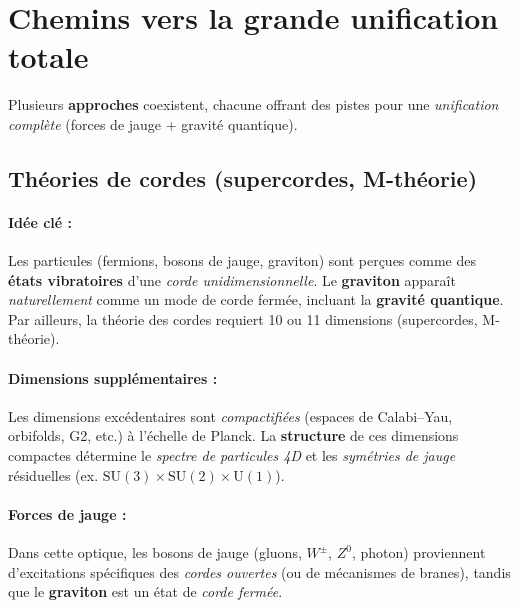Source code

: \documentclass[12pt]{article}
\begin{document}
\begin{center}
\end{center}

\section{Chemins vers la grande unification totale}
\label{sec:approches}

Plusieurs \textbf{approches} coexistent, chacune offrant 
des pistes pour une \emph{unification complète} (forces de jauge + gravité quantique).

\subsection{Théories de cordes (supercordes, M-théorie)}
\label{sec:supercordes}

\paragraph{Idée clé :}
Les particules (fermions, bosons de jauge, graviton) sont perçues comme des \textbf{états vibratoires} 
d'une \emph{corde unidimensionnelle}.  
Le \textbf{graviton} apparaît \emph{naturellement} comme un mode de corde fermée, 
incluant la \textbf{gravité quantique}.  
Par ailleurs, la théorie des cordes requiert 10 ou 11 dimensions (supercordes, M-théorie).

\paragraph{Dimensions supplémentaires :}
Les dimensions \og excédentaires \fg{} sont \emph{compactifiées} 
(espaces de Calabi--Yau, orbifolds, G2, etc.) à l'échelle de Planck.  
La \textbf{structure} de ces dimensions compactes détermine le \emph{spectre de particules 4D} 
et les \emph{symétries de jauge} résiduelles (ex. $\mathrm{SU}(3)\times \mathrm{SU}(2)\times \mathrm{U}(1)$).

\paragraph{Forces de jauge :}
Dans cette optique, les bosons de jauge (gluons, $W^\pm$, $Z^0$, photon) 
proviennent d'excitations spécifiques des \emph{cordes ouvertes} (ou 
de mécanismes de branes), tandis que le \textbf{graviton} est un état de \emph{corde fermée}.
\end{document}
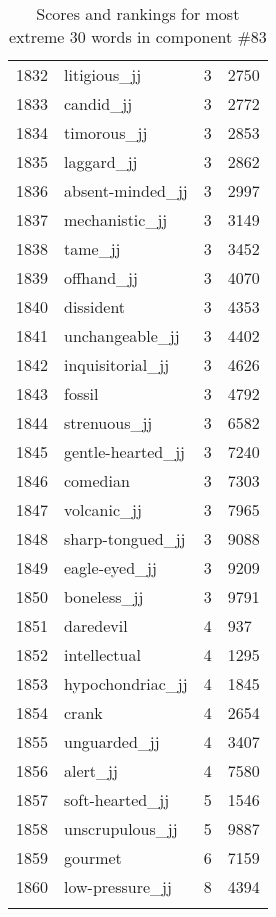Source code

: \begin{longtable}[!htbp]{| rlr@{.}l |}
    1832 & litigious\_jj & 3 & 2750 \\
    1833 & candid\_jj & 3 & 2772 \\
    1834 & timorous\_jj & 3 & 2853 \\
    1835 & laggard\_jj & 3 & 2862 \\
    1836 & absent-minded\_jj & 3 & 2997 \\
    1837 & mechanistic\_jj & 3 & 3149 \\
    1838 & tame\_jj & 3 & 3452 \\
    1839 & offhand\_jj & 3 & 4070 \\
    1840 & dissident & 3 & 4353 \\
    1841 & unchangeable\_jj & 3 & 4402 \\
    1842 & inquisitorial\_jj & 3 & 4626 \\
    1843 & fossil & 3 & 4792 \\
    1844 & strenuous\_jj & 3 & 6582 \\
    1845 & gentle-hearted\_jj & 3 & 7240 \\
    1846 & comedian & 3 & 7303 \\
    1847 & volcanic\_jj & 3 & 7965 \\
    1848 & sharp-tongued\_jj & 3 & 9088 \\
    1849 & eagle-eyed\_jj & 3 & 9209 \\
    1850 & boneless\_jj & 3 & 9791 \\
    1851 & daredevil & 4 & 937 \\
    1852 & intellectual & 4 & 1295 \\
    1853 & hypochondriac\_jj & 4 & 1845 \\
    1854 & crank & 4 & 2654 \\
    1855 & unguarded\_jj & 4 & 3407 \\
    1856 & alert\_jj & 4 & 7580 \\
    1857 & soft-hearted\_jj & 5 & 1546 \\
    1858 & unscrupulous\_jj & 5 & 9887 \\
    1859 & gourmet & 6 & 7159 \\
    1860 & low-pressure\_jj & 8 & 4394 \\
    \hline
    \caption{Scores and rankings for most extreme 30 words in component \#83} \\
\end{longtable}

====

* [Task statement]: Give back, unchanged, the line containing "1856 & alert\_jj & 4 & 7580 \\" and each line that comes after it in the entries above, ending with the last.

* [Result]:
    1856 & alert\_jj & 4 & 7580 \\
    1857 & soft-hearted\_jj & 5 & 1546 \\
    1858 & unscrupulous\_jj & 5 & 9887 \\
    1859 & gourmet & 6 & 7159 \\
    1860 & low-pressure\_jj & 8 & 4394 \\
    \hline
    \caption{Scores and rankings for most extreme 30 words in component \#83} \\
\end{longtable}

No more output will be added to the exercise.